But the thought of him no sooner crossed the Squire's mind than he dismissed it. Or rather it survived far within, as a volcanic force, from which the outer froth and ferment drew half its strength. He was being forcibly dispossessed of Desmond, just as he was being forcibly dispossessed of his farms and his park; or of his money, swallowed up in monstrous income tax.

Ah, there were Dodge and Perley, the two park-keepers, one of whom lived in the White Lodge, now only a hundred yards away. Another man who was standing by them, near the park wall, looked to the Squire like Gregson, his ejected farmer. And who was that black-coated fellow coming through the small wicket-gate beside the big one? What the devil was he doing in the park? There was a permanent grievance in the Squire's mind against the various rights-of-way through his estate. Why shouldn't he be at liberty to shut out that man if he wanted to? Of course by the mere locking and barricading of the gates, as they would be locked and barricaded on the morrow, he was flouting the law. But that was a trifle. The gates were his own anyway.

The black-coated man, however, instead of proceeding along the road, had now approached the group of men standing under the wall, and was talking with them. They themselves did not seem to be doing anything, although a large coil of barbed wire and a number of hurdles lay near them.

'Hullo, Dodge!'

At the Squire's voice the black-coated man withdrew a little distance to the roadway, where he stood watching. Of the three others the two old fellows, ex-keepers both of them, stood sheepishly silent, as the Squire neared them.

'Well, my men, good-morning! What have you done?' said the Squire peremptorily.

Dodge looked up.

'We've put a bit of wire on the gate, Squoire, an' fastened the latch of it up—and we've put a length or two along the top of the wall,' said the old man slowly—'an' then—' He paused.

'Then what?—what about the hurdles? I expected to find them all up by now!'

Dodge looked at Perley. And Perley, a gaunt, ugly fellow, who had been a famous hunter and trapper in his day, took off his hat and mopped his brow, before he said, in a small, cautious voice, entirely out of keeping with the rest of him:

'The treuth on it is, Squoire, we don't loike the job. We be afeard of their havin' the law on us.'

'Oh, you're afraid, are you?' said the Squire angrily. 'You won't stand up for your rights, anyway!'

Perley looked at his employer a little askance.

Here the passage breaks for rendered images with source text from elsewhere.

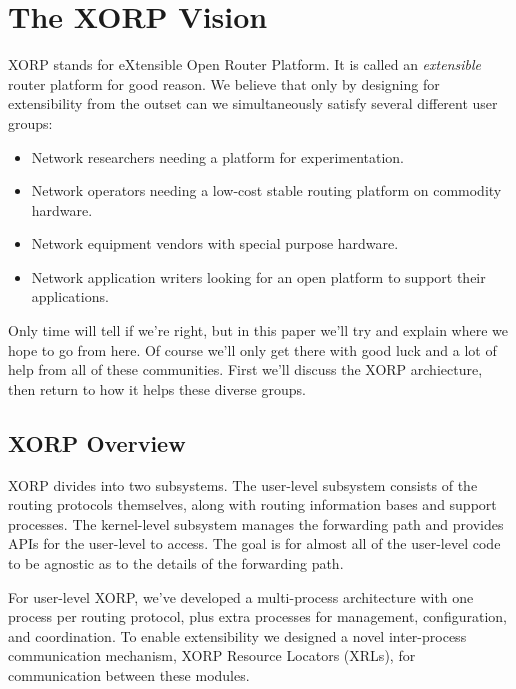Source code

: \section{The XORP Vision}

XORP stands for eXtensible Open Router Platform.  It is called an {\it
extensible} router platform for good reason.  We believe that only by
designing for extensibility from the outset can we simultaneously
satisfy several different user groups:
\begin{itemize}
\vspace{-0.07in}
\item Network researchers needing a platform for experimentation.
\vspace{-0.07in}
\item Network operators needing a low-cost stable routing platform on
commodity hardware.
\vspace{-0.07in}
\item Network equipment vendors with special purpose hardware.
\vspace{-0.07in}
\item Network application writers looking for an open platform to
support their applications.
\end{itemize}
\vspace{-0.05in}
Only time will tell if we're right, but in this paper we'll try and
explain where we hope to go from here.  Of course we'll only get there
with good luck and a lot of help from all of these communities.  First
we'll discuss the XORP archiecture, then return to how it helps these
diverse groups.

\subsection{XORP Overview}

XORP divides into two subsystems. The user-level subsystem consists of the routing protocols themselves, along with routing
information bases and support processes. The kernel-level subsystem manages the forwarding path and provides APIs for the user-level to access. The goal is for almost all of the user-level code to be agnostic as to the details of the forwarding path.

For user-level XORP, we've developed a multi-process architecture with
one process per routing protocol, plus extra processes for management,
configuration, and coordination.  To enable extensibility we designed
a novel inter-process communication mechanism, XORP Resource
Locators (XRLs), for communication between these modules.  

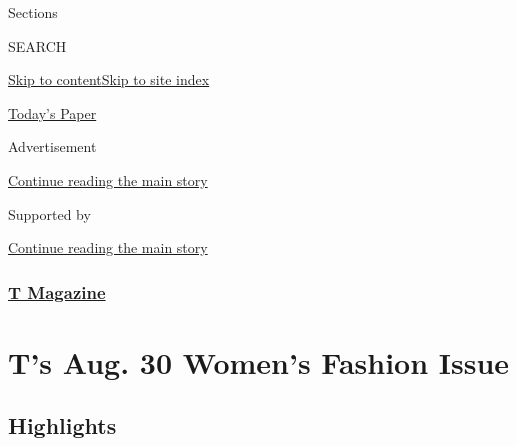 Sections

SEARCH

\protect\hyperlink{site-content}{Skip to
content}\protect\hyperlink{site-index}{Skip to site index}

\href{https://myaccount.nytimes3xbfgragh.onion/auth/login?response_type=cookie\&client_id=vi}{}

\href{https://www.nytimes3xbfgragh.onion/section/todayspaper}{Today's
Paper}

Advertisement

\protect\hyperlink{after-top}{Continue reading the main story}

Supported by

\protect\hyperlink{after-sponsor}{Continue reading the main story}

\hypertarget{t-magazine}{%
\subsubsection{\texorpdfstring{\href{/section/t-magazine}{T
Magazine}}{T Magazine}}\label{t-magazine}}

\hypertarget{ts-aug-30-womens-fashion-issue}{%
\section{T's Aug. 30 Women's Fashion
Issue}\label{ts-aug-30-womens-fashion-issue}}

\hypertarget{highlights}{%
\subsection{Highlights}\label{highlights}}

'They're not our rights, if you please, Muster Mannering. We don't have nothing to say to 'un.'

'They are your rights, you foolish fellow! If this abominable Government tramples on me to-day, it'll trample on you to-morrow.'

'Mebbe, Squoire, mebbe,' said Perley mildly. 'But Dodge and I don't feel loike standing up to 'un. We was engaged to mind the roads an' the leaves, an' a bit rabbitin', an' sich like. But this sort of job is somethin' out o' the common, Muster Mannering. We don't hold wi' it. The County they've got a powerful big road-engine, Squoire. They'll charge them gates to-morrow—there 'll be a terr'ble to do. My wife, she's frightened to death. She's got a cart from Laycocks, and she's takin' all our bit things over to her mother's. She won't stay, she says, to be blowed up, not for no one. Them Governments is terr'ble powerful, Squoire. If they was to loose a bit o' gas on us—or some o' they stuffs they put into shells? Noa, Noa, Squoire'—Perley shook his head resolutely, imitated exactly by Dodge—'we'll do our dooty in them things we was engaged to do. But we're not foightin' men!'

'You needn't tell me that!' said the Squire, exasperated. 'The look of you's enough. So you refuse to barricade those gates?'

'Well, we do, Squoire,' said Perley, in a tone of forced cheerfulness.

'Yes, we do,' said Dodge slowly, copying the manner of his leader.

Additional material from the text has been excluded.